Data records
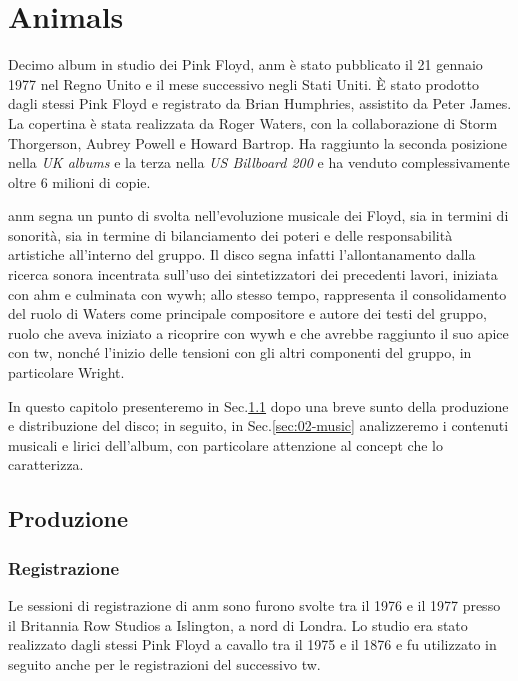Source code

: \documentclass[class=book, crop=false, oneside, 12pt]{standalone}
\begin{document}
    \chapter{Animals}
    \label{ch:02-animals}
    Decimo album in studio dei Pink Floyd, \acrlong{anm} è stato pubblicato il 21 gennaio 1977 nel Regno Unito e il mese successivo negli Stati Uniti. È stato prodotto dagli stessi Pink Floyd e registrato da Brian Humphries, assistito da Peter James. La copertina è stata realizzata da Roger Waters, con la collaborazione di Storm Thorgerson, Aubrey Powell e Howard Bartrop. Ha raggiunto la seconda posizione nella \emph{UK albums} e la terza nella \emph{US Billboard 200} e ha venduto complessivamente oltre 6 milioni di copie.

    \acrshort{anm} segna un punto di svolta nell'evoluzione musicale dei Floyd, sia in termini di sonorità, sia in termine di bilanciamento dei poteri e delle responsabilità artistiche all'interno del gruppo. Il disco segna infatti l'allontanamento dalla ricerca sonora incentrata sull'uso dei sintetizzatori dei precedenti lavori, iniziata con \acrlong{ahm} e culminata con \acrlong {wywh}; allo stesso tempo, rappresenta il consolidamento del ruolo di Waters come principale compositore e autore dei testi del gruppo, ruolo che aveva iniziato a ricoprire con \acrshort{wywh} e che avrebbe raggiunto il suo apice con \acrlong{tw}, nonché l'inizio delle tensioni con gli altri componenti del gruppo, in particolare Wright.

    In questo capitolo presenteremo in Sec.\ref{sec:02-production} dopo una breve sunto della produzione e distribuzione del disco; in seguito, in Sec.\ref{sec:02-music} analizzeremo i contenuti musicali e lirici dell'album, con particolare attenzione al concept che lo caratterizza.

    \section{Produzione}\label{sec:02-production}
    \subsection{Registrazione}
    Le sessioni di registrazione di \acrshort{anm} sono furono svolte tra il 1976 e il 1977 presso il Britannia Row Studios a Islington, a nord di Londra. Lo studio era stato realizzato dagli stessi Pink Floyd a cavallo tra il 1975 e il 1876 e fu utilizzato in seguito anche per le registrazioni del successivo \acrlong{tw}. 
\end{document}
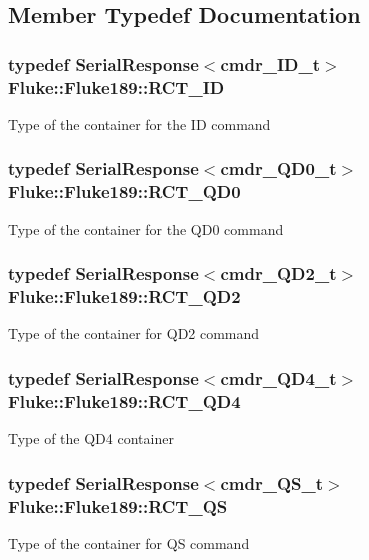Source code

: \subsection{Member Typedef Documentation}
\hypertarget{classFluke_1_1Fluke189_a07788d6f33a7dd54b3a66373b5addded}{
\subsubsection[{RCT\_\-ID}]{\setlength{\rightskip}{0pt plus 5cm}typedef SerialResponse$<${\bf cmdr\_\-ID\_\-t}$>$ {\bf Fluke::Fluke189::RCT\_\-ID}}}
\label{classFluke_1_1Fluke189_a07788d6f33a7dd54b3a66373b5addded}
Type of the container for the ID command \hypertarget{classFluke_1_1Fluke189_a9a5b405bb506cd2482de2f8bb0bea189}{
\subsubsection[{RCT\_\-QD0}]{\setlength{\rightskip}{0pt plus 5cm}typedef SerialResponse$<${\bf cmdr\_\-QD0\_\-t}$>$ {\bf Fluke::Fluke189::RCT\_\-QD0}}}
\label{classFluke_1_1Fluke189_a9a5b405bb506cd2482de2f8bb0bea189}
Type of the container for the QD0 command \hypertarget{classFluke_1_1Fluke189_a6dcb8bdb7e09aba26dd95d49f56690cf}{
\subsubsection[{RCT\_\-QD2}]{\setlength{\rightskip}{0pt plus 5cm}typedef SerialResponse$<${\bf cmdr\_\-QD2\_\-t}$>$ {\bf Fluke::Fluke189::RCT\_\-QD2}}}
\label{classFluke_1_1Fluke189_a6dcb8bdb7e09aba26dd95d49f56690cf}
Type of the container for QD2 command \hypertarget{classFluke_1_1Fluke189_a82ebb2c4106833e320c8b18b968a5e22}{
\subsubsection[{RCT\_\-QD4}]{\setlength{\rightskip}{0pt plus 5cm}typedef SerialResponse$<${\bf cmdr\_\-QD4\_\-t}$>$ {\bf Fluke::Fluke189::RCT\_\-QD4}}}
\label{classFluke_1_1Fluke189_a82ebb2c4106833e320c8b18b968a5e22}
Type of the QD4 container \hypertarget{classFluke_1_1Fluke189_a9fee860a536aaaa113af0248791e9fef}{
\subsubsection[{RCT\_\-QS}]{\setlength{\rightskip}{0pt plus 5cm}typedef SerialResponse$<${\bf cmdr\_\-QS\_\-t}$>$ {\bf Fluke::Fluke189::RCT\_\-QS}}}
\label{classFluke_1_1Fluke189_a9fee860a536aaaa113af0248791e9fef}
Type of the container for QS command 

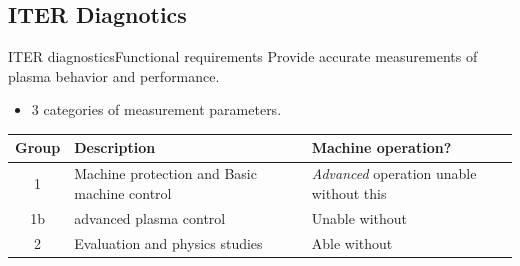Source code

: \documentclass{beamer}
\begin{document}
\subsection{ITER Diagnotics}
\begin{frame}{ITER diagnostics}{Functional requirements}
		Provide accurate measurements of plasma behavior and performance.

  	\begin{itemize}
		\item  3 categories of measurement parameters.
	\end{itemize}
	\begin{tabular}{|c|p{4 cm}|p{4 cm}|}
		\hline
		\textbf {Group}& \textbf {Description} & \textbf {Machine operation? }\\\hline
		1 & Machine protection and Basic machine control & \textit{Advanced} operation unable  without  this\\\hline
		1b & advanced plasma control & Unable  without  \\\hline
		2& Evaluation and physics studies & Able  without  \\\hline
	\end{tabular}
\end{frame}
\end{document}

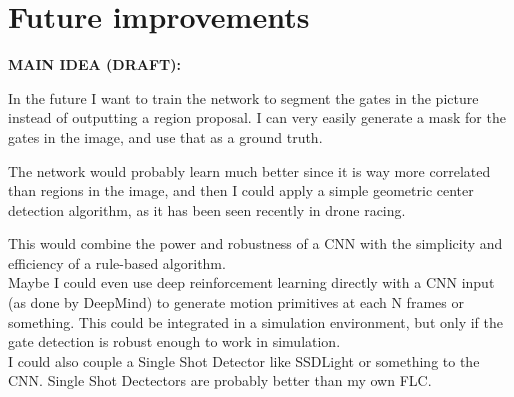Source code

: \chapter{Future improvements}

\textbf{MAIN IDEA (DRAFT):}

In the future I want to train the network to segment the gates in the
picture instead of outputting a region proposal. I can very easily generate a
mask for the gates in the image, and use that as a ground truth.

The network would probably learn much better since it is way more correlated
than regions in the image, and then I could apply a simple geometric center
detection algorithm, as it has been seen recently in drone racing.


This would combine the power and robustness of a CNN with the simplicity and
efficiency of a rule-based algorithm.\\


Maybe I could even use deep reinforcement learning directly with a CNN input
(as done by DeepMind) to generate motion primitives at each N frames or
something. This could be integrated in a simulation environment, but only if
the gate detection is robust enough to work in simulation.\\

I could also couple a Single Shot Detector like SSDLight or something to the
CNN. Single Shot Dectectors are probably better than my own FLC.
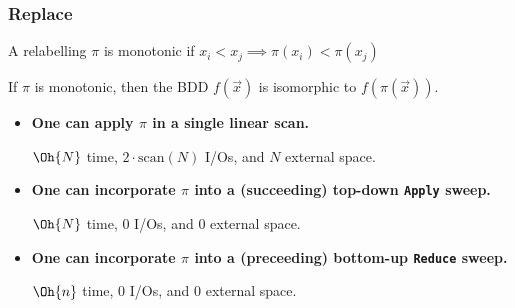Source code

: \documentclass[english, aspectratio=169]{beamer}
\newcommand{\scan}[1]{\text{scan}(#1)}
\begin{document}
\begin{frame}
  \frametitle{Replace}

  \begin{definition}
    A relabelling $\pi$ is monotonic if $x_i < x_j \implies \pi(x_i) < \pi(x_j)$
  \end{definition}

  \begin{lemma}
    If $\pi$ is monotonic, then the BDD $f(\vec{x})$ is isomorphic to $f(\pi(\vec{x}))$.
  \end{lemma}

  \medskip

  \begin{itemize}
  \item<2-> {\bf One can apply $\pi$ in a single linear scan.}

    $\Oh{N}$ time, $2 \cdot \scan{N}$ I/Os, and $N$ external space.

  \item<3-> {\bf One can incorporate $\pi$ into a (succeeding) top-down \texttt{Apply} sweep.}

    $\Oh{N}$ time, $0$ I/Os, and $0$ external space.

  \item<3-> {\bf One can incorporate $\pi$ into a (preceeding) bottom-up \texttt{Reduce} sweep.}

    $\Oh{n}$ time, $0$ I/Os, and $0$ external space.
  \end{itemize}
\end{frame}
\end{document}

WHAT THE EXERCISE ASKS>
Give the records again exactly, without pictures.

OUTPUT>
Source code

: \documentclass[class=book, crop=false, oneside, 12pt]{standalone}
\begin{document}
    \chapter{Animals}
    \label{ch:02-animals}
    Decimo album in studio dei Pink Floyd, \acrlong{anm} è stato pubblicato il 21 gennaio 1977 nel Regno Unito e il mese successivo negli Stati Uniti. È stato prodotto dagli stessi Pink Floyd e registrato da Brian Humphries, assistito da Peter James. La copertina è stata realizzata da Roger Waters, con la collaborazione di Storm Thorgerson, Aubrey Powell e Howard Bartrop. Ha raggiunto la seconda posizione nella \emph{UK albums} e la terza nella \emph{US Billboard 200} e ha venduto complessivamente oltre 6 milioni di copie.

    \acrshort{anm} segna un punto di svolta nell'evoluzione musicale dei Floyd, sia in termini di sonorità, sia in termine di bilanciamento dei poteri e delle responsabilità artistiche all'interno del gruppo. Il disco segna infatti l'allontanamento dalla ricerca sonora incentrata sull'uso dei sintetizzatori dei precedenti lavori, iniziata con \acrlong{ahm} e culminata con \acrlong {wywh}; allo stesso tempo, rappresenta il consolidamento del ruolo di Waters come principale compositore e autore dei testi del gruppo, ruolo che aveva iniziato a ricoprire con \acrshort{wywh} e che avrebbe raggiunto il suo apice con \acrlong{tw}, nonché l'inizio delle tensioni con gli altri componenti del gruppo, in particolare Wright.

    In questo capitolo presenteremo in Sec.\ref{sec:02-production} dopo una breve sunto della produzione e distribuzione del disco; in seguito, in Sec.\ref{sec:02-music} analizzeremo i contenuti musicali e lirici dell'album, con particolare attenzione al concept che lo caratterizza.

    \section{Produzione}\label{sec:02-production}
    \subsection{Registrazione}
    Le sessioni di registrazione di \acrshort{anm} sono furono svolte tra il 1976 e il 1977 presso il Britannia Row Studios a Islington, a nord di Londra. Lo studio era stato realizzato dagli stessi Pink Floyd a cavallo tra il 1975 e il 1876 e fu utilizzato in seguito anche per le registrazioni del successivo \acrlong{tw}. 
\end{document}
Source code

: \subsection{Member Typedef Documentation}
\hypertarget{classFluke_1_1Fluke189_a07788d6f33a7dd54b3a66373b5addded}{
\subsubsection[{RCT\_\-ID}]{\setlength{\rightskip}{0pt plus 5cm}typedef SerialResponse$<${\bf cmdr\_\-ID\_\-t}$>$ {\bf Fluke::Fluke189::RCT\_\-ID}}}
\label{classFluke_1_1Fluke189_a07788d6f33a7dd54b3a66373b5addded}
Type of the container for the ID command \hypertarget{classFluke_1_1Fluke189_a9a5b405bb506cd2482de2f8bb0bea189}{
\subsubsection[{RCT\_\-QD0}]{\setlength{\rightskip}{0pt plus 5cm}typedef SerialResponse$<${\bf cmdr\_\-QD0\_\-t}$>$ {\bf Fluke::Fluke189::RCT\_\-QD0}}}
\label{classFluke_1_1Fluke189_a9a5b405bb506cd2482de2f8bb0bea189}
Type of the container for the QD0 command \hypertarget{classFluke_1_1Fluke189_a6dcb8bdb7e09aba26dd95d49f56690cf}{
\subsubsection[{RCT\_\-QD2}]{\setlength{\rightskip}{0pt plus 5cm}typedef SerialResponse$<${\bf cmdr\_\-QD2\_\-t}$>$ {\bf Fluke::Fluke189::RCT\_\-QD2}}}
\label{classFluke_1_1Fluke189_a6dcb8bdb7e09aba26dd95d49f56690cf}
Type of the container for QD2 command \hypertarget{classFluke_1_1Fluke189_a82ebb2c4106833e320c8b18b968a5e22}{
\subsubsection[{RCT\_\-QD4}]{\setlength{\rightskip}{0pt plus 5cm}typedef SerialResponse$<${\bf cmdr\_\-QD4\_\-t}$>$ {\bf Fluke::Fluke189::RCT\_\-QD4}}}
\label{classFluke_1_1Fluke189_a82ebb2c4106833e320c8b18b968a5e22}
Type of the QD4 container \hypertarget{classFluke_1_1Fluke189_a9fee860a536aaaa113af0248791e9fef}{
\subsubsection[{RCT\_\-QS}]{\setlength{\rightskip}{0pt plus 5cm}typedef SerialResponse$<${\bf cmdr\_\-QS\_\-t}$>$ {\bf Fluke::Fluke189::RCT\_\-QS}}}
\label{classFluke_1_1Fluke189_a9fee860a536aaaa113af0248791e9fef}
Type of the container for QS command 

Source code

: \documentclass{beamer}
\begin{document}
\subsection{ITER Diagnotics}
\begin{frame}{ITER diagnostics}{Functional requirements}
		Provide accurate measurements of plasma behavior and performance.

  	\begin{itemize}
		\item  3 categories of measurement parameters.
	\end{itemize}
	\begin{tabular}{|c|p{4 cm}|p{4 cm}|}
		\hline
		\textbf {Group}& \textbf {Description} & \textbf {Machine operation? }\\\hline
		1 & Machine protection and Basic machine control & \textit{Advanced} operation unable  without  this\\\hline
		1b & advanced plasma control & Unable  without  \\\hline
		2& Evaluation and physics studies & Able  without  \\\hline
	\end{tabular}
\end{frame}
\end{document}

Source code

: \chapter{Future improvements}

\textbf{MAIN IDEA (DRAFT):}

In the future I want to train the network to segment the gates in the
picture instead of outputting a region proposal. I can very easily generate a
mask for the gates in the image, and use that as a ground truth.

The network would probably learn much better since it is way more correlated
than regions in the image, and then I could apply a simple geometric center
detection algorithm, as it has been seen recently in drone racing.


This would combine the power and robustness of a CNN with the simplicity and
efficiency of a rule-based algorithm.\\


Maybe I could even use deep reinforcement learning directly with a CNN input
(as done by DeepMind) to generate motion primitives at each N frames or
something. This could be integrated in a simulation environment, but only if
the gate detection is robust enough to work in simulation.\\

I could also couple a Single Shot Detector like SSDLight or something to the
CNN. Single Shot Dectectors are probably better than my own FLC.
Source code

: \documentclass[english, aspectratio=169]{beamer}
\newcommand{\scan}[1]{\text{scan}(#1)}
\begin{document}
\begin{frame}
  \frametitle{Replace}

  \begin{definition}
    A relabelling $\pi$ is monotonic if $x_i < x_j \implies \pi(x_i) < \pi(x_j)$
  \end{definition}

  \begin{lemma}
    If $\pi$ is monotonic, then the BDD $f(\vec{x})$ is isomorphic to $f(\pi(\vec{x}))$.
  \end{lemma}

  \medskip

  \begin{itemize}
  \item<2-> {\bf One can apply $\pi$ in a single linear scan.}

    $\Oh{N}$ time, $2 \cdot \scan{N}$ I/Os, and $N$ external space.

  \item<3-> {\bf One can incorporate $\pi$ into a (succeeding) top-down \texttt{Apply} sweep.}

    $\Oh{N}$ time, $0$ I/Os, and $0$ external space.

  \item<3-> {\bf One can incorporate $\pi$ into a (preceeding) bottom-up \texttt{Reduce} sweep.}

    $\Oh{n}$ time, $0$ I/Os, and $0$ external space.
  \end{itemize}
\end{frame}
\end{document}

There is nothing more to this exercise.